Intracellular signaling by cathepsin X: Molecular mechanisms and diagnostic and therapeutic opportunities in cancer

Cathepsin X is a cysteine carboxypeptidase, localized predominantly in immune cells, regulating their proliferation, maturation, migration and adhesion. It has recently been confirmed as a significant promoter of malignant progression. Its role in signal transduction was first implied through the interaction with integrin receptors, either by binding with the RGD motif or by proteolytic cleavage of the C-terminal amino acids of the cytosolic part of the integrin beta chain. Several other molecules, involved in cellular signaling, have since been shown to be targets for cathepsin X, such as γ-enolase, chemokine CXCL-12, bradykinin, kallidin, huntingtin and profilin 1. In cancer, cathepsin X regulates adhesion of tumor and endothelial cells and their migration and invasion through the extracellular matrix.
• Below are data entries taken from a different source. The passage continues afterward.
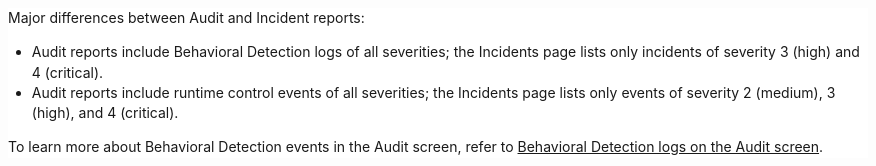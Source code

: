 Major differences between Audit and Incident reports:

- Audit reports include Behavioral Detection logs of all severities; the Incidents page lists only incidents of severity 3 (high) and 4 (critical).
- Audit reports include runtime control events of all severities; the Incidents page lists only events of severity 2 (medium), 3 (high), and 4 (critical).

To learn more about Behavioral Detection events in the Audit screen, refer to [Behavioral Detection logs on the Audit screen](./incidents#section-behavioral-detection-logs-on-the-audit-screen).
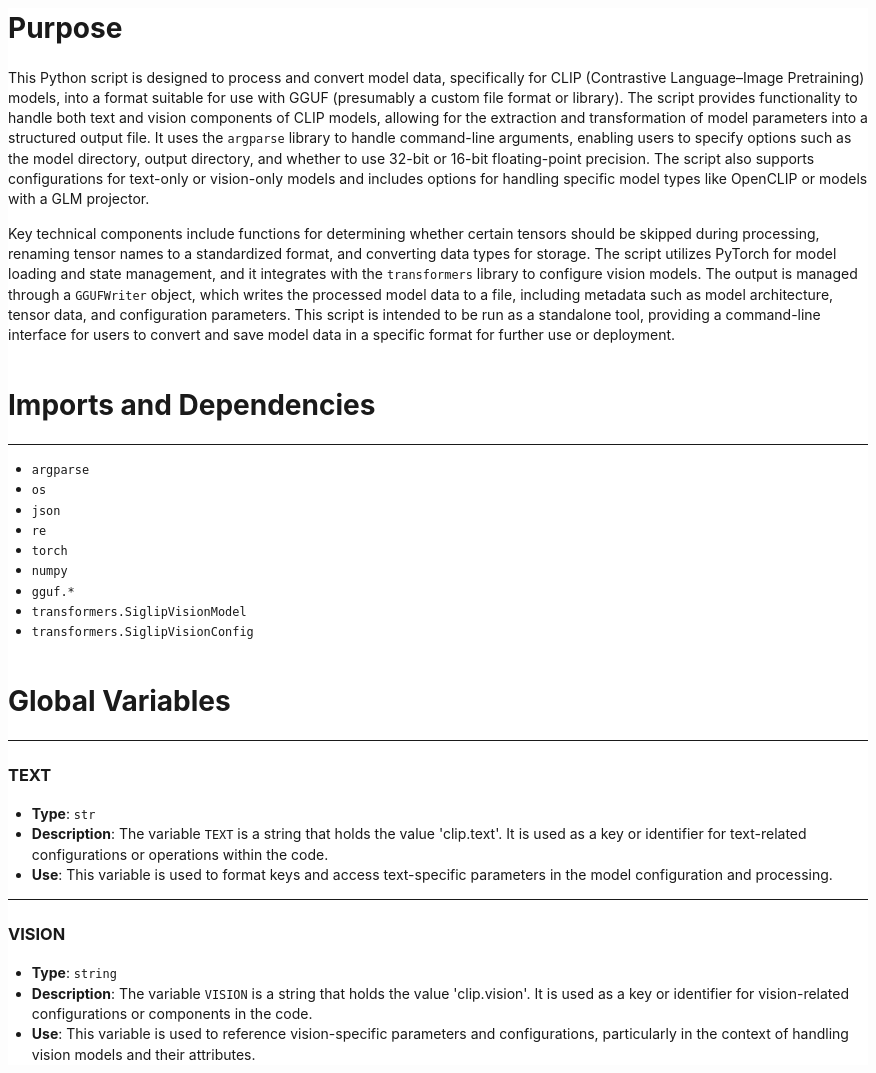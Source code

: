 # Purpose
This Python script is designed to process and convert model data, specifically for CLIP (Contrastive Language–Image Pretraining) models, into a format suitable for use with GGUF (presumably a custom file format or library). The script provides functionality to handle both text and vision components of CLIP models, allowing for the extraction and transformation of model parameters into a structured output file. It uses the `argparse` library to handle command-line arguments, enabling users to specify options such as the model directory, output directory, and whether to use 32-bit or 16-bit floating-point precision. The script also supports configurations for text-only or vision-only models and includes options for handling specific model types like OpenCLIP or models with a GLM projector.

Key technical components include functions for determining whether certain tensors should be skipped during processing, renaming tensor names to a standardized format, and converting data types for storage. The script utilizes PyTorch for model loading and state management, and it integrates with the `transformers` library to configure vision models. The output is managed through a `GGUFWriter` object, which writes the processed model data to a file, including metadata such as model architecture, tensor data, and configuration parameters. This script is intended to be run as a standalone tool, providing a command-line interface for users to convert and save model data in a specific format for further use or deployment.
# Imports and Dependencies

---
- `argparse`
- `os`
- `json`
- `re`
- `torch`
- `numpy`
- `gguf.*`
- `transformers.SiglipVisionModel`
- `transformers.SiglipVisionConfig`


# Global Variables

---
### TEXT
- **Type**: `str`
- **Description**: The variable `TEXT` is a string that holds the value 'clip.text'. It is used as a key or identifier for text-related configurations or operations within the code.
- **Use**: This variable is used to format keys and access text-specific parameters in the model configuration and processing.


---
### VISION
- **Type**: `string`
- **Description**: The variable `VISION` is a string that holds the value 'clip.vision'. It is used as a key or identifier for vision-related configurations or components in the code.
- **Use**: This variable is used to reference vision-specific parameters and configurations, particularly in the context of handling vision models and their attributes.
It also promotes tumor progression by bypassing cellular senescence and by inducing an epithelial–mesenchymal transition. The high RNA and protein levels of cathepsin X, found in tumor samples and bodily fluids of patients with various cancer types, further support its active role in tumor progression. Its prognostic value and relation to response to chemotherapy confirm cathepsin X as a new target for improving diagnosis and treating cancer patients.